- _What you should do_
Find every line in the records that holds the string "Protocol". Copy each one.

....

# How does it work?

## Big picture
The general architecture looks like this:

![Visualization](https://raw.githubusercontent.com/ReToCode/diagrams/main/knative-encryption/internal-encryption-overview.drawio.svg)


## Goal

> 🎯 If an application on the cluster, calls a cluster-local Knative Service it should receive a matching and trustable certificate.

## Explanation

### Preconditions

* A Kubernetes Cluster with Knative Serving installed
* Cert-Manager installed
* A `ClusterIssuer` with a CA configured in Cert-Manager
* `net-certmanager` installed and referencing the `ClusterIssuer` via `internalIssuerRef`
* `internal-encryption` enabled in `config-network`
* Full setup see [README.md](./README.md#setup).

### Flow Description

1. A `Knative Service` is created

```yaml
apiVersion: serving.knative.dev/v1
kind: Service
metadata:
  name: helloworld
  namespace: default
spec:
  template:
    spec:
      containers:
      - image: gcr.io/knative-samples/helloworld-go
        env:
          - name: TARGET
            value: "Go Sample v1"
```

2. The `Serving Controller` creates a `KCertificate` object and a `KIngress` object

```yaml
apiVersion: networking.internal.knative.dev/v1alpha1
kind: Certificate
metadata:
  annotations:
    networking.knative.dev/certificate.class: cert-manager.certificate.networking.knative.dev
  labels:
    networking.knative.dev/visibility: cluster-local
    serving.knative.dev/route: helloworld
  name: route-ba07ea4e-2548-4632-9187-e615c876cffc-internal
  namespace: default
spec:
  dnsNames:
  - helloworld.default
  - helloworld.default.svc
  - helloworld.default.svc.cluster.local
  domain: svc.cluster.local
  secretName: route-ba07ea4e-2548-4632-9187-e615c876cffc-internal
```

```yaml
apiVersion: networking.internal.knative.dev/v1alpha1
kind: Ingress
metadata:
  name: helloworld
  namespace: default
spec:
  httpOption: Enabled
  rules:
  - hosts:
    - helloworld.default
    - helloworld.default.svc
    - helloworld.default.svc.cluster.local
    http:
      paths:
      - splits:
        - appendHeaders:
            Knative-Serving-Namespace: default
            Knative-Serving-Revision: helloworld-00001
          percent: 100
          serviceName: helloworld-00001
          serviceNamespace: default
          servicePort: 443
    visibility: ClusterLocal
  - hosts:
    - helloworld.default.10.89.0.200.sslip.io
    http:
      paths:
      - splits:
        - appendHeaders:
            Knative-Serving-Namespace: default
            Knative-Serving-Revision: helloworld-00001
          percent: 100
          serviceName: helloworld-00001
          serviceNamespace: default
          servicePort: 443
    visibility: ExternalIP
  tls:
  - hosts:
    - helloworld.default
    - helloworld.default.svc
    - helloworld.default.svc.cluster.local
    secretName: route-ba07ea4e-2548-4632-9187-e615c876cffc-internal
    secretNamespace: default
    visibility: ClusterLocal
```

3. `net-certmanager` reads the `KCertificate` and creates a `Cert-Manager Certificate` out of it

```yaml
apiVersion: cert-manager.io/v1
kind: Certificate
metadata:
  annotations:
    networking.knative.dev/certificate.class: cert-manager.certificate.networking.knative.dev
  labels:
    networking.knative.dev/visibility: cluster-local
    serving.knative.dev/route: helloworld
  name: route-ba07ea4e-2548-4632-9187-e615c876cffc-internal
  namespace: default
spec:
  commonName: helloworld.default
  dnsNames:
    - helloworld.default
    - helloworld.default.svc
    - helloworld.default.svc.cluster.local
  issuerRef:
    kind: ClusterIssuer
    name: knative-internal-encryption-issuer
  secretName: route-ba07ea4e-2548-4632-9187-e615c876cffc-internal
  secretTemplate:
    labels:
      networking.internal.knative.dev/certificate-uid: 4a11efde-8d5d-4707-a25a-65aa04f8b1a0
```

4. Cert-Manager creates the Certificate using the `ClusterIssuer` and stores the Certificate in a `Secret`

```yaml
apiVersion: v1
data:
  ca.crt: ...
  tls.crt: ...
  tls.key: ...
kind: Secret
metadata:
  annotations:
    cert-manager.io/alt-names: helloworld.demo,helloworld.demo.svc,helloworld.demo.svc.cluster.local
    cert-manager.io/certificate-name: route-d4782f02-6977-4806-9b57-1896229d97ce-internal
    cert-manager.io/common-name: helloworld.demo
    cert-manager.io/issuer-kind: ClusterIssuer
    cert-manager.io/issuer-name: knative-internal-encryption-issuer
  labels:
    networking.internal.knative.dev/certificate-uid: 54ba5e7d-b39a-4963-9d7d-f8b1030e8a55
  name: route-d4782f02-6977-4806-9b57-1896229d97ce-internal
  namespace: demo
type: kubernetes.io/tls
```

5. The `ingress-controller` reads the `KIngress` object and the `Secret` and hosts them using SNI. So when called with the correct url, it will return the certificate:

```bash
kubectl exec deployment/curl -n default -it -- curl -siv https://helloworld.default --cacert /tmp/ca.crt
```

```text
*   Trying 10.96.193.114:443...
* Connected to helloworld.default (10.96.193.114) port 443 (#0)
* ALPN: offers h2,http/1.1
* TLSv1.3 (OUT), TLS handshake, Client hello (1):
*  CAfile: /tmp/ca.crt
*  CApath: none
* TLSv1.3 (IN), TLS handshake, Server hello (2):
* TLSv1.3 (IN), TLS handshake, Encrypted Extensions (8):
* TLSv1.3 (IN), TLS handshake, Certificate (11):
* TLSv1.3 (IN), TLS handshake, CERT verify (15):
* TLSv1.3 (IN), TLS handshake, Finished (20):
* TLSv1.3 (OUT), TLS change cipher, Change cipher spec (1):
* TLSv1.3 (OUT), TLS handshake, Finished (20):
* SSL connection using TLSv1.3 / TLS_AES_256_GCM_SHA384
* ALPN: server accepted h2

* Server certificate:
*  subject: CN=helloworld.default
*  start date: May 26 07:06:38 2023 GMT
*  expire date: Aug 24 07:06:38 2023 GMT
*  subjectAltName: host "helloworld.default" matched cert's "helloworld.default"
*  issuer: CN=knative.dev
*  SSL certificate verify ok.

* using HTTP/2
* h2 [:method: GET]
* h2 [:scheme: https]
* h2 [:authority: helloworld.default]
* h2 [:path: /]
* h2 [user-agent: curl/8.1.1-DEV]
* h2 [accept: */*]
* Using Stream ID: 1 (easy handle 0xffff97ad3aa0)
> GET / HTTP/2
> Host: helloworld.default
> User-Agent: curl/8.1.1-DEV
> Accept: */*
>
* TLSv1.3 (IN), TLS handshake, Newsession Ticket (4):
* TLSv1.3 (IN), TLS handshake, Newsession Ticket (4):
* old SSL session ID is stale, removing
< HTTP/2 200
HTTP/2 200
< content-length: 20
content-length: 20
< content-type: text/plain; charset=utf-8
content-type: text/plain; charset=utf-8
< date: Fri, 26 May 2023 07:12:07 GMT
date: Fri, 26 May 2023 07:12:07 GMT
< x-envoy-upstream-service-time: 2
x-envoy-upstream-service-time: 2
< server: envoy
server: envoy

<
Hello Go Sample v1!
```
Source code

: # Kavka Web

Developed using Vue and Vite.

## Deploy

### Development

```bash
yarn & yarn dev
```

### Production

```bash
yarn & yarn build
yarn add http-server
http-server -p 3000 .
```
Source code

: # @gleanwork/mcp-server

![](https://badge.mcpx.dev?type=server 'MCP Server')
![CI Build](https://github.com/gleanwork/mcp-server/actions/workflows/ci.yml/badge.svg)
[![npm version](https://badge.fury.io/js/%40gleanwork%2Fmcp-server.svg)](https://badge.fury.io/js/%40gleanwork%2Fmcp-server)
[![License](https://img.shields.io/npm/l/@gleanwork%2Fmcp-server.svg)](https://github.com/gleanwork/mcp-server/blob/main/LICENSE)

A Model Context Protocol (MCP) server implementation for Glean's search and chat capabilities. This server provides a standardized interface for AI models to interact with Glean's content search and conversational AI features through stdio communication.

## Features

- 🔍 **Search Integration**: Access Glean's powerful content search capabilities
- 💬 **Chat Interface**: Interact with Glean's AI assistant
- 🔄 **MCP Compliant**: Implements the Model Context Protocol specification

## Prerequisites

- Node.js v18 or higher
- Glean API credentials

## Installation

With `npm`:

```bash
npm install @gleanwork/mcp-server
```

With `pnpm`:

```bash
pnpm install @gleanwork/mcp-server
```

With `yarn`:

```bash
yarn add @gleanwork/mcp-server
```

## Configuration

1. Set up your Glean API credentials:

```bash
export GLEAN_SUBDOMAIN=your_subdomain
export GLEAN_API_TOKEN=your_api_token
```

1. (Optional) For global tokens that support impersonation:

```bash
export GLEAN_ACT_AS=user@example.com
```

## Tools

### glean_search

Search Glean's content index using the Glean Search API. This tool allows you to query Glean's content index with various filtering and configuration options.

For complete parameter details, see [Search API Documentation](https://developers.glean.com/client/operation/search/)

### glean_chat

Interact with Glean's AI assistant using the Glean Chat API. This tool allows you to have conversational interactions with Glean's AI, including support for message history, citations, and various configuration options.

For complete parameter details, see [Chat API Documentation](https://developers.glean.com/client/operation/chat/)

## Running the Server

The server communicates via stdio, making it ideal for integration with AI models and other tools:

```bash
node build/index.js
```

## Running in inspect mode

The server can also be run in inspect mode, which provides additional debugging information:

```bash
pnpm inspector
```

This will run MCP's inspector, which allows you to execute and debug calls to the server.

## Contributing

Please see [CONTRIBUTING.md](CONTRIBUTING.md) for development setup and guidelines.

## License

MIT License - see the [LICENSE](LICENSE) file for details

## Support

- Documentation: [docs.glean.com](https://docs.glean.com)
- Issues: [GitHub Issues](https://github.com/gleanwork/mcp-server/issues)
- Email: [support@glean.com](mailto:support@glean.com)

....

- _Reply_
A Model Context Protocol (MCP) server implementation for Glean's search and chat capabilities. This server provides a standardized interface for AI models to interact with Glean's content search and conversational AI features through stdio communication.
- 🔄 **MCP Compliant**: Implements the Model Context Protocol specification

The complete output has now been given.